About Me

I was fortunate to have a number of formative adventures: during high school as an intern in atmospheric physics with work at Cape Kennedy, and in college designing and building computer and networking hardware, which lead to building the first internet network in Minnesota.

As a co-founder of the Minnesota Supercomputer Center, I pioneered supercomputer-workstation interworking for science, helped catalyze the development of the first Internet browser (Gopher), and founded one of the original NSFNet regional networks (MRNet). On leaving the University I co-founded an ISP (Internet Way) as architect. This lead me to Loral/Orion in Washington DC where I Directed the development of international DVB-IP satellite services, with an eye toward extending the Internet to the developing world. At SkyStream in California I worked on advanced satellite internet architecture, and was a member of the Technical Advisory Board.
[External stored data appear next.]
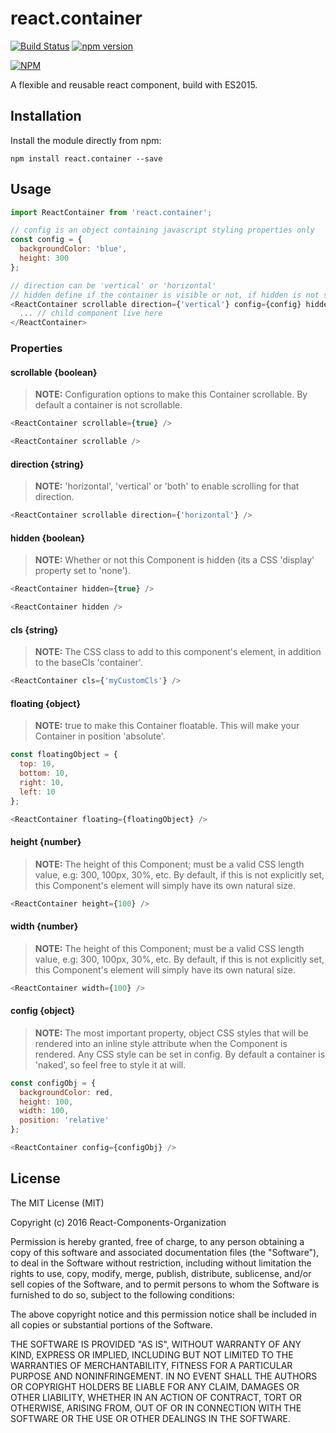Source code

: # react.container

[![Build Status](https://travis-ci.org/React-Components-Organization/react.container.svg?branch=master)](https://travis-ci.org/React-Components-Organization/react.container)
[![npm version](https://badge.fury.io/js/react.container.svg)](https://badge.fury.io/js/react.container)

[![NPM](https://nodei.co/npm-dl/react.container.png?months=1)](https://nodei.co/npm/react.container/)

A flexible and reusable react component, build with ES2015.

## Installation

Install the module directly from npm:

```
npm install react.container --save
```

## Usage

```js
import ReactContainer from 'react.container';

// config is an object containing javascript styling properties only
const config = {
  backgroundColor: 'blue',
  height: 300
};

// direction can be 'vertical' or 'horizontal'
// hidden define if the container is visible or not, if hidden is not set container is // visible
<ReactContainer scrollable direction={'vertical'} config={config} hidden>
  ... // child component live here
</ReactContainer>
```

### Properties

#### scrollable {boolean}

>**NOTE:** Configuration options to make this Container scrollable. By default a container is not scrollable.

```js
<ReactContainer scrollable={true} />

<ReactContainer scrollable />
```

#### direction {string}

>**NOTE:** 'horizontal', 'vertical' or 'both' to enable scrolling for that direction.

```js
<ReactContainer scrollable direction={'horizontal'} />
```

#### hidden {boolean}

>**NOTE:** Whether or not this Component is hidden (its a CSS 'display' property set to 'none').

```js
<ReactContainer hidden={true} />

<ReactContainer hidden />
```

#### cls {string}

>**NOTE:** The CSS class to add to this component's element, in addition to the baseCls 'container'.

```js
<ReactContainer cls={'myCustomCls'} />
```

#### floating {object}

>**NOTE:** true to make this Container floatable. This will make your Container in position 'absolute'.

```js
const floatingObject = {
  top: 10,
  bottom: 10,
  right: 10,
  left: 10
};

<ReactContainer floating={floatingObject} />
```

#### height {number}

>**NOTE:** The height of this Component; must be a valid CSS length value, e.g: 300, 100px, 30%, etc. By default, if this is not explicitly set, this Component's element will simply have its own natural size.

```js
<ReactContainer height={100} />
```

#### width {number}

>**NOTE:** The height of this Component; must be a valid CSS length value, e.g: 300, 100px, 30%, etc. By default, if this is not explicitly set, this Component's element will simply have its own natural size.

```js
<ReactContainer width={100} />
```

#### config {object}

>**NOTE:** The most important property, object CSS styles that will be rendered into an inline style attribute when the Component is rendered. Any CSS style can be set in config. By default a container is 'naked', so feel free to style it at will.

```js
const configObj = {
  backgroundColor: red,
  height: 100,
  width: 100,
  position: 'relative'
};

<ReactContainer config={configObj} />
```

## License

The MIT License (MIT)

Copyright (c) 2016 React-Components-Organization

Permission is hereby granted, free of charge, to any person obtaining a copy
of this software and associated documentation files (the "Software"), to deal
in the Software without restriction, including without limitation the rights
to use, copy, modify, merge, publish, distribute, sublicense, and/or sell
copies of the Software, and to permit persons to whom the Software is
furnished to do so, subject to the following conditions:

The above copyright notice and this permission notice shall be included in all
copies or substantial portions of the Software.

THE SOFTWARE IS PROVIDED "AS IS", WITHOUT WARRANTY OF ANY KIND, EXPRESS OR
IMPLIED, INCLUDING BUT NOT LIMITED TO THE WARRANTIES OF MERCHANTABILITY,
FITNESS FOR A PARTICULAR PURPOSE AND NONINFRINGEMENT. IN NO EVENT SHALL THE
AUTHORS OR COPYRIGHT HOLDERS BE LIABLE FOR ANY CLAIM, DAMAGES OR OTHER
LIABILITY, WHETHER IN AN ACTION OF CONTRACT, TORT OR OTHERWISE, ARISING FROM,
OUT OF OR IN CONNECTION WITH THE SOFTWARE OR THE USE OR OTHER DEALINGS IN THE
SOFTWARE.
More recently at Frontier in California I guided the development and demonstration of next generation streaming video technology, in hope that if we give people access to better content, they will prefer it to the drivel usually broadcast. Not to mention a few “extra” professional projects such as a satellite study for the MIT One Laptop Per Child project.

These days I am working on my lake home in Wisconsin, having fun building a small radio telescope for teaching, and trying to finish restoration of a 1942 jeep.

I am a graduate of the University of Minnesota (at UofM), and have also taken classes at Stanford (at Stanford) and the University of Oslo (in Norway). My wife is an oceanographic researcher who lives in France. I have a daughter who graduated from Oxford and now teaches in Boston.